Dismissive-Avoidant individuals possess a tendency to emotionally distance themselves from their partners. They ignore feelings and aren’t concerned with human connectedness. Independence, self-sufficiency  and emotional invulnerability is key for Dismissive Avoidants. They don’t value close relationships and may even deny the need for them. They seek less intimacy with figures and view them with less regard than themselves. Suppression of feeling and defensiveness are characteristic.

Caregivers were often emotionally unavailable and may have even been hostile and indefinitely insensitive with the child. Children then cope by forming strategies to disconnect. The Dismissive’s greatest challenge is experiencing a lack of emotion. Think lone wolf or even Wolverine. This type has learned to function in life independently and relying on others creates feelings of anxiousness. To them, it just doesn’t make sense. Although they will probably rarely ever admit aloud their anxiety, they still desire some intimacy. They are human, after all.

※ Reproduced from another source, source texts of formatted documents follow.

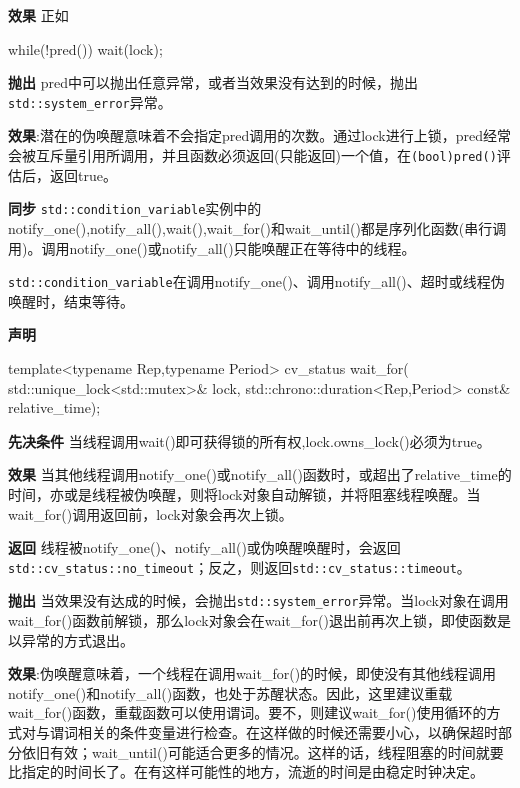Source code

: \textbf{效果}
正如

\begin{cpp}
while(!pred())
{
  wait(lock);
}
\end{cpp}

\textbf{抛出}
pred中可以抛出任意异常，或者当效果没有达到的时候，抛出\texttt{std::system\_error}异常。

\textbf{效果}:潜在的伪唤醒意味着不会指定pred调用的次数。通过lock进行上锁，pred经常会被互斥量引用所调用，并且函数必须返回(只能返回)一个值，在\texttt{(bool)pred()}评估后，返回true。

\textbf{同步}
\texttt{std::condition\_variable}实例中的notify\_one(),notify\_all(),wait(),wait\_for()和wait\_until()都是序列化函数(串行调用)。调用notify\_one()或notify\_all()只能唤醒正在等待中的线程。


\texttt{std::condition\_variable}在调用notify\_one()、调用notify\_all()、超时或线程伪唤醒时，结束等待。

\textbf{声明}

\begin{cpp}
template<typename Rep,typename Period>
cv_status wait_for(
    std::unique_lock<std::mutex>& lock,
    std::chrono::duration<Rep,Period> const& relative_time);
\end{cpp}

\textbf{先决条件}
当线程调用wait()即可获得锁的所有权,lock.owns\_lock()必须为true。

\textbf{效果}
当其他线程调用notify\_one()或notify\_all()函数时，或超出了relative\_time的时间，亦或是线程被伪唤醒，则将lock对象自动解锁，并将阻塞线程唤醒。当wait\_for()调用返回前，lock对象会再次上锁。

\textbf{返回}
线程被notify\_one()、notify\_all()或伪唤醒唤醒时，会返回\texttt{std::cv\_status::no\_timeout}；反之，则返回\texttt{std::cv\_status::timeout}。

\textbf{抛出}
当效果没有达成的时候，会抛出\texttt{std::system\_error}异常。当lock对象在调用wait\_for()函数前解锁，那么lock对象会在wait\_for()退出前再次上锁，即使函数是以异常的方式退出。

\textbf{效果}:伪唤醒意味着，一个线程在调用wait\_for()的时候，即使没有其他线程调用notify\_one()和notify\_all()函数，也处于苏醒状态。因此，这里建议重载wait\_for()函数，重载函数可以使用谓词。要不，则建议wait\_for()使用循环的方式对与谓词相关的条件变量进行检查。在这样做的时候还需要小心，以确保超时部分依旧有效；wait\_until()可能适合更多的情况。这样的话，线程阻塞的时间就要比指定的时间长了。在有这样可能性的地方，流逝的时间是由稳定时钟决定。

Some common themes that resonate strongly with Fearful-avoidants include: trouble trusting others, fear of abandonment or rejection, reluctance in approaching relationships, partner dependent, and conflict avoidant.

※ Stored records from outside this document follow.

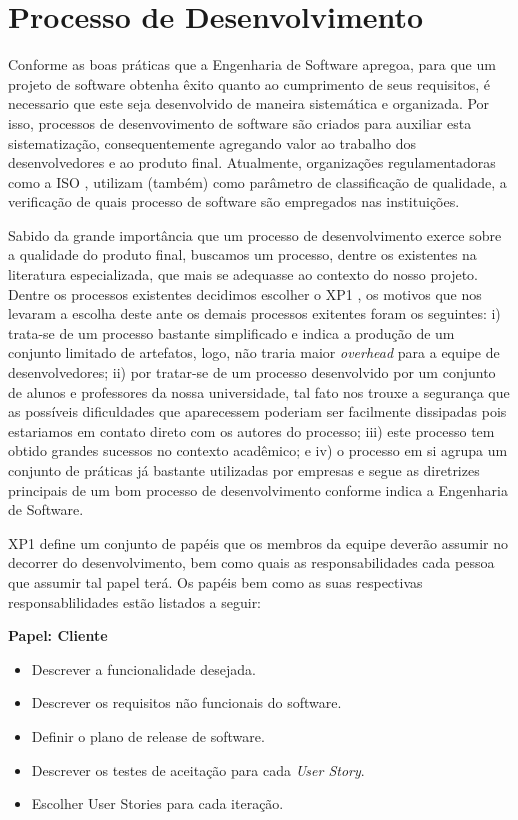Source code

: \chapter{Processo de Desenvolvimento}

Conforme as boas práticas que a Engenharia de Software apregoa, para que um projeto de software obtenha êxito quanto ao cumprimento de seus requisitos, é necessario que este seja desenvolvido de maneira sistemática e organizada. Por isso, processos de desenvovimento de software são criados para auxiliar esta sistematização, consequentemente agregando valor ao trabalho dos desenvolvedores e ao produto final. Atualmente, organizações regulamentadoras como a ISO \cite{iso}, utilizam (também) como parâmetro de classificação de qualidade, a verificação de quais processo de software são empregados nas instituições.

Sabido da grande importância que um processo de desenvolvimento exerce sobre a qualidade do produto final, buscamos um processo, dentre os existentes na literatura especializada, que mais se adequasse ao contexto do nosso projeto. Dentre os processos existentes decidimos escolher o XP1 \cite{xp1}, os motivos que nos levaram a escolha deste ante os demais processos exitentes foram os seguintes: i) trata-se de um processo bastante simplificado e indica a produção de um conjunto limitado de artefatos, logo, não traria maior \textit{overhead} para a equipe de desenvolvedores; ii) por tratar-se de um processo desenvolvido por um conjunto de alunos e professores da nossa universidade, tal fato nos trouxe a segurança que as possíveis dificuldades que aparecessem poderiam ser facilmente dissipadas pois estariamos em contato direto com os autores do processo; iii) este processo tem obtido grandes sucessos no contexto acadêmico; e iv) o processo em si agrupa um conjunto de práticas já bastante utilizadas por empresas e segue as diretrizes principais de um bom processo de desenvolvimento conforme indica a Engenharia de Software.

XP1 define um conjunto de papéis que os membros da equipe deverão assumir no decorrer do desenvolvimento, bem como quais as responsabilidades  cada pessoa que assumir tal papel terá. Os papéis bem como as suas respectivas responsablilidades estão listados a seguir:

\textbf{Papel: Cliente}
\begin{itemize}
 \item Descrever a funcionalidade desejada.
 \item Descrever os requisitos não funcionais do software.
 \item Definir o plano de release de software.
 \item Descrever os testes de aceitação para cada \textit{User Story}.
 \item Escolher User Stories para cada iteração.
\end{itemize}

People with fearful avoidant attachment instinctually feel the need to protect oneself by avoiding relationships, yet still experience the human desire to be in a relationship (confusing to say the least). A fearful-avoidant attachment style (FAAS) feel increasing discomfort the more serious or close a relationship becomes. As the emotional intimacy of a relationship increases so does the anxiety and fear of becoming too attached – risking the chance of being hurt.

Individuals with this attachment style are seen as having a negative view of other people and themselves or a pessimistic one at the very least. For instance,  there’s just too much risk in TRUSTING that another person could love them for fear of rejection, betrayal, or abandonment. Isolation or surface level relationships is how they’ve managed to stay safe in life and to protect themselves.

Another common characteristic of FAAS are that we (yeah ya got me, surprise!) tend to be super self-effacing to the point of self-deprecating. And of course the scale for this will range for every FAAS. This type of individual may find themselves to be a people pleaser. Individuals that have experienced significant deaths, sexual abuse or other traumas in childhood/adolescence possess a high tendency to develop this attachment type.


Why attachment styles matter and how they’re applicable

Attachment affects how individuals interact with one another. For example, securely attached people tend to grieve by seeking support, the healthiest coping strategy. While, Avoidant individuals tend to devalue the significance of the relationship and withdraw. Securely attached individuals tend to feel less negative overall than insecurely attached individuals.

The goal here is to equip y’all with another weapon in your emotional tool kit to better understand yourselves, friendship dynamics, your partner or prospective partner. And maybe even challenge yourselves to be more empathetic or understanding of others



DO NOT feel like a weirdo if you experience one of these to a T. You aren’t the only one out there. They say that about 50% of the population encompasses a healthy secure attachment style while the other 50% of us are running around a bit more anxious or detached AF. It’s crazy that it comes down to a coin toss of what ya might get in regards to attachment styles in the dating world, but hey, the odds that we’re all a little odd is pretty up there. So don’t sweat it too much!